Monday, January 3, 2011

Books from October

The September choice for my evening book group was The Art of Racing in the Rain by Garth Stein.  I had not read it before, mostly because I am not an "animal person" and didn't care to read a story told by a dog.  Well, I have learned a more open...if a book is touted as good, try it!

 The story is told by Enzo, a lab terrier, whose owner is Denny, a race care driver.  Enzo shares Denny's love of racing and follows racing as closely as his owner.  Enzo loves to watch TV and the taped races that Denny watches.  Denny marries Eve and they have a daughter, Zoe.  Enzo is constantly frustrated that he can't speak because there is so much that he could tell Denny about what is going on, and, besides that, Enzo has many questions that he cannot ask!  He also laments his lack of opposable thumbs.

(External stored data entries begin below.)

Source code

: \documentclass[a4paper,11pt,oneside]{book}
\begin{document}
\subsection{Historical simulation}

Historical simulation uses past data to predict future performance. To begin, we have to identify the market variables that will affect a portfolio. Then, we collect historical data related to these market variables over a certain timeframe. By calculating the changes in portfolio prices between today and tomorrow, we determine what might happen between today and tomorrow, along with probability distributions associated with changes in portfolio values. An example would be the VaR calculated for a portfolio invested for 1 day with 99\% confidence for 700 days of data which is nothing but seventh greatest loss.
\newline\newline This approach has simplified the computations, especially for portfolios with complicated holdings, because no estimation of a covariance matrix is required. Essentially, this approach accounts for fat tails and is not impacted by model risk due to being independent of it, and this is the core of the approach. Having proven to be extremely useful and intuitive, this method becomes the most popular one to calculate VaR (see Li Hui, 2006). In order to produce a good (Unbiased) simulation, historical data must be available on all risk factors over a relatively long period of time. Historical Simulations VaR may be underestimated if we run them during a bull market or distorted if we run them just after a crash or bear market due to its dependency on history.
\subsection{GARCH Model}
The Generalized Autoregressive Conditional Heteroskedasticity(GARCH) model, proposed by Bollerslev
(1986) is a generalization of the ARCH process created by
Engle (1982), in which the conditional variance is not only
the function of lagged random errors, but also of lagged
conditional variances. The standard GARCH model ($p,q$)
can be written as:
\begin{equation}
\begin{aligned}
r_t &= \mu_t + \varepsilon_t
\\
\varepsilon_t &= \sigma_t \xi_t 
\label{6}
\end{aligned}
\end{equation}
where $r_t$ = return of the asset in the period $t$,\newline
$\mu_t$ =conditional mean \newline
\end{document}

 Enzo has learned from TV that when dogs die, they return to earth as a person.  He is anxious for that to occur and hopes that when he would return he would be able to meet up with Denny. When Eve starts not feeling well, Enzo is unable to tell Denny what is happening with her. Things continue to fall apart and Enzo stays faithful to Denny, trying to help him through the rough patches.

Some of the story is hard to swallow, primarily because Denny allows things to happen, especially with his in-laws, but all-in-all, the story is a good one and you just can't help but love Enzo!

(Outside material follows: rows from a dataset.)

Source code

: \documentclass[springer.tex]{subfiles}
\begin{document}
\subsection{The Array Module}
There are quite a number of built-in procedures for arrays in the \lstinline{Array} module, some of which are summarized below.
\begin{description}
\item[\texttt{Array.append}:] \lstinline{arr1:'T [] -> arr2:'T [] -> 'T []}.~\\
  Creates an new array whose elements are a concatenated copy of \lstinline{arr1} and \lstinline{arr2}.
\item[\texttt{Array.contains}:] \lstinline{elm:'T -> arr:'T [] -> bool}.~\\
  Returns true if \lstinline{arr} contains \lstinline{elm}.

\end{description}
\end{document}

The next book "read" was Tom Brokaw's The Greatest Generation, which I listened to as an audio book.  It is important to note that I love Tom Brokaw, so being able to hear his voice reading his book was amazing to me!  I loved the's full of stories about men and women who served during World War II.  In the stories, Tom tells of their wartime service and then how their lives played out after the war.  It is a very moving, entertaining, and informative book.  It certainly adds to one's appreciation of the sacrifice that all of our men and women have given in the service, in any of the wars that have occurred.

Lastly, I have re-read The End of Overeating by David A. Kessler.  It is a very eye-opening book talking about the food industry and how they have developed foods that keep people wanting more.  Basically, if sugar, salt and fat are added and added, layered and layered on foods, people continue to want them.  A very interesting book that may change the way you look at food, both at the supermarket and in restaurants.  I didn't like the emphasis on dieting and restricting food, although I did understand the concept.  I am just working on a more kind way of looking at eating.

All in all, some good reading.  Now I am returning to another mystery of Greg Iles!